Jacky Redgate is regarded as one of Australia's leading contemporary artists, with a practice extending four decades. Born in London 1955, Redgate emigrated to Australia in 1967 where her career began in the context of late 1970s feminism, minimalism and conceptual art. A key figure in Australian art since the mid-1980s, Redgate made her name as a photographer, with such classic series as Photographer UnknownNaar Het Schilder-Boeck, and Work-To-Rule, but also works in sculpture and installation. 


A common thread in her work is an interest in the differences between various systems - be they personal, such as snapshots, or impersonal, such as mathematics. Redgate's work explores the interplay of systems of perception and representation, particularly in relation to photography and what occurs in the translation of the three-dimensional world into two-dimensional images. Much of her work is a meditation on photography, its optics and gazes. Reflecting on the traditions of modernity in particular, she is well known for her mirror works using objects, light and colour, blurring distinctions between mediums, painting and photography,  and genres, still life and abstraction.   
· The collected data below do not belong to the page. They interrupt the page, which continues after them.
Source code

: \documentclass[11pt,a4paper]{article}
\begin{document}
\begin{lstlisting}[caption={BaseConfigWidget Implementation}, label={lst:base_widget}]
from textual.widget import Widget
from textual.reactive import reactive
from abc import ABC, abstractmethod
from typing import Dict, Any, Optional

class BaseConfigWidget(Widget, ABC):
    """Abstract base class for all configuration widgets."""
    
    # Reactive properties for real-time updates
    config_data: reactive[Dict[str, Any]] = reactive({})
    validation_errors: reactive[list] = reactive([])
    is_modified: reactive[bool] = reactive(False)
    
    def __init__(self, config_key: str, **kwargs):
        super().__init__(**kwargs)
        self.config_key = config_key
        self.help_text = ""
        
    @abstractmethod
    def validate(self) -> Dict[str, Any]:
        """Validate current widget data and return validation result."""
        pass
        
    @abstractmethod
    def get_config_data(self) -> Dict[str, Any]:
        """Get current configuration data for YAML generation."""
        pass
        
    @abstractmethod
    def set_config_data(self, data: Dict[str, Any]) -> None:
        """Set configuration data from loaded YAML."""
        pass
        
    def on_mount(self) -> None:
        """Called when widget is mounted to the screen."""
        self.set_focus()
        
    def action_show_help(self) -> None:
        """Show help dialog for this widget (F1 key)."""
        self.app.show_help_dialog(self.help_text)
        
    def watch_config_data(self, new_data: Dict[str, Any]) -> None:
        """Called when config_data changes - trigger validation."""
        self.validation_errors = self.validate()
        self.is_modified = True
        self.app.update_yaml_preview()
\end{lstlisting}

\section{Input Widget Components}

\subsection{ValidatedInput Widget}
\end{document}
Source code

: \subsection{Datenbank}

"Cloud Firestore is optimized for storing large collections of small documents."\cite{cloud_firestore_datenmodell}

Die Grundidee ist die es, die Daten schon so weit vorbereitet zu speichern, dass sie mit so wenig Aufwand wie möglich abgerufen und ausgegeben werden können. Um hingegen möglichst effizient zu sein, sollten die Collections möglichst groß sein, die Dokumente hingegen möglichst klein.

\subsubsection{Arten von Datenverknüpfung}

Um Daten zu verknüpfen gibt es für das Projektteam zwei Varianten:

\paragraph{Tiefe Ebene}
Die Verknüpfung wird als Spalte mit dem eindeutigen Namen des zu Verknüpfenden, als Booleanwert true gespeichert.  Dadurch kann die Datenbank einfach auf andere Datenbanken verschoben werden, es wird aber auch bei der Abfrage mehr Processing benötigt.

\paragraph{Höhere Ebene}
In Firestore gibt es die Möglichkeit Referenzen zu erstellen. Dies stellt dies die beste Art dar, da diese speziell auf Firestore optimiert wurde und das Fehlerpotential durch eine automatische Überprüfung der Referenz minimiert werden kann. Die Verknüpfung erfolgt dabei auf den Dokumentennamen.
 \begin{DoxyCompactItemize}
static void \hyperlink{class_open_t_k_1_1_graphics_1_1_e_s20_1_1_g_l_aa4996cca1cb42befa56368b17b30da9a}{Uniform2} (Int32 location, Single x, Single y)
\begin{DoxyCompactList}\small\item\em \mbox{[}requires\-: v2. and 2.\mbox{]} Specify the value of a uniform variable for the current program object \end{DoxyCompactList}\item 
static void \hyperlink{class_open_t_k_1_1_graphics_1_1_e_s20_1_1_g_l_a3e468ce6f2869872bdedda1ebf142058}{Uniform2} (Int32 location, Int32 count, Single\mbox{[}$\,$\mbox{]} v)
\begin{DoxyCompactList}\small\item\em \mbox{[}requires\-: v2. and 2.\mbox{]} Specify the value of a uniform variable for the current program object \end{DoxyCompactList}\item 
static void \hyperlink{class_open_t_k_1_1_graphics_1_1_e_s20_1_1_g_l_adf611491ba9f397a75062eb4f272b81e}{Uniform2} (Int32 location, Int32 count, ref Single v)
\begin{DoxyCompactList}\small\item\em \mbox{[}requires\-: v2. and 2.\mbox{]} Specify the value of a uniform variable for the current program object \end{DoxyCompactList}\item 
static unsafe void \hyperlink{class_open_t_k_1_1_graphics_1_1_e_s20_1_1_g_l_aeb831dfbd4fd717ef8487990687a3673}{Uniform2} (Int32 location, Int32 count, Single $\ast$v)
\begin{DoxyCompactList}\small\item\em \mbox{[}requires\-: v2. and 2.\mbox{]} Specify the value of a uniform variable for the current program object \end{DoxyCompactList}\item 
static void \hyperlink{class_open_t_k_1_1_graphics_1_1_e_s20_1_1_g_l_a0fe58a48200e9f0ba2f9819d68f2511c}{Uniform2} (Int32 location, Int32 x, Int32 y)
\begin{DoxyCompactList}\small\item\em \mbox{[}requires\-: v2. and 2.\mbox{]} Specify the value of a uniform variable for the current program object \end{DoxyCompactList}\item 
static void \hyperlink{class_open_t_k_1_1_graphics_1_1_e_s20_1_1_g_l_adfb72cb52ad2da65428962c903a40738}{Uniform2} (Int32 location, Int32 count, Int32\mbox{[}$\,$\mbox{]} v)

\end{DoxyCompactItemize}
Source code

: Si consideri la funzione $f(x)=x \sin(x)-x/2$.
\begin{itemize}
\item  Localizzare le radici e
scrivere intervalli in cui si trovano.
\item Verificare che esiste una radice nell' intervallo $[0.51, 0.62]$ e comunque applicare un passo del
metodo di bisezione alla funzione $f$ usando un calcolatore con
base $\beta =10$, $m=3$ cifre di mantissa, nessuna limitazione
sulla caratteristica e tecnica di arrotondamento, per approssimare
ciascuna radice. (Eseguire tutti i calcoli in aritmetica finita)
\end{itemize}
From the beginning of her practice, Redgate’s work has been included in various important exhibitions across the globe, including exhibitions in the Art Gallery of New South Wales in Australia, Institute of Contemporary Arts in England, Museum of Photographic Arts in the United States of America and the National Museum of Art in Japan. 


Additionally, Redgate has featured in major survey exhibitions and monographs, in 2004, Alan Cruickshank, Director of the Contemporary Art Centre of South Australia presented a comprehensive three-part survey exhibition of Redgate's work and a substantial artist monograph Michael Desmond, Imagining Space in Jacky Redgate: 1980-2003, Contemporary Art Centre of South Australia, Adelaide (2005), which formed the basis of similar surveys at the Perth Institute of Contemporary Arts and Museum of Contemporary Art (MCA), Sydney in 2005. The survey exhibition at the MCA titled Life of the System incorporated a curatorial project by Redgate of selected works from the MCA Collection. 


In 2008 the Institute of Modern Art, Brisbane staged an exhibition of her work titled Visions From Her Bed, curated by Robert Leonard. Leonard recognised a common thread in her artwork. This commonality being an interest in both personal and impersonal systems and staged her early art school work alongside a selection of works from the previous survey exhibitions including her seminal found photographic series photographer unknown (1980-83). In 2012, the exhibition Jacky Redgate: the logic of vision, Art Gallery of New South Wales, Sydney curated by Judy Annear bought together the holdings of Redgate's work in the collection. Putting the emphasis on her photographic practice, the exhibition of 15 works surveyed Redgate's creative trajectory from the 1980s until now. In 2016, Redgate's mirror works, included a new project using found photographs in an exhibition titled Jacky Redgate: Mirrors at the University Art Gallery, the University of Sydney curated by Ann Stephen and Robert Leonard, and a comprehensive publication that unpacks the significance of her early work and mirror works.  


Redgate has received numerous competitive grants through the Visual Arts/Craft Board of the Australia Council, including a 2007 Australia Council Fellowship and in 1987, the highly prestigious overseas fellowship residency, Künstlerhaus Bethanien, Berlin. Her work is included in major national and international collections and has been supported and written about extensively by some of Australia's most important scholars, curators and writers, including: Judy Annear, Geoffrey Batchen, Michael Desmond, Helen Ennis, Blair French, Ross Gibson, Shaune Lakin, Robert Leonard, Ann Marsh and Ann Stephen. 


She is a recipient of the 1st prize, Bowness Photography Prize, Monash Gallery of Art, Melbourne (2011) and the Josephine Ulrick and Win Schubert Photography Award (First Prize) (2006).